Go to the line that contains "The documentation for" and extract it along with every line after it, exactly, through the end of the data below.

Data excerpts
* * * *

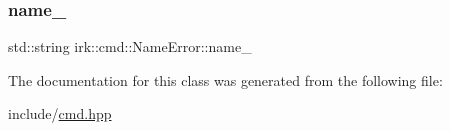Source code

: \mbox{\label{classirk_1_1cmd_1_1NameError_a237c9a03da698698cec0107db449b962}} 
\subsubsection{\texorpdfstring{name\+\_\+}{name\_}}
{\footnotesize\ttfamily std\+::string irk\+::cmd\+::\+Name\+Error\+::name\+\_\+\hspace{0.3cm}{\ttfamily [protected]}}



The documentation for this class was generated from the following file\+:\begin{DoxyCompactItemize}
\item 
include/\mbox{\hyperlink{cmd_8hpp}{cmd.\+hpp}}\end{DoxyCompactItemize}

* * * *

Response area =
The documentation for this class was generated from the following file\+:\begin{DoxyCompactItemize}
\item 
include/\mbox{\hyperlink{cmd_8hpp}{cmd.\+hpp}}\end{DoxyCompactItemize}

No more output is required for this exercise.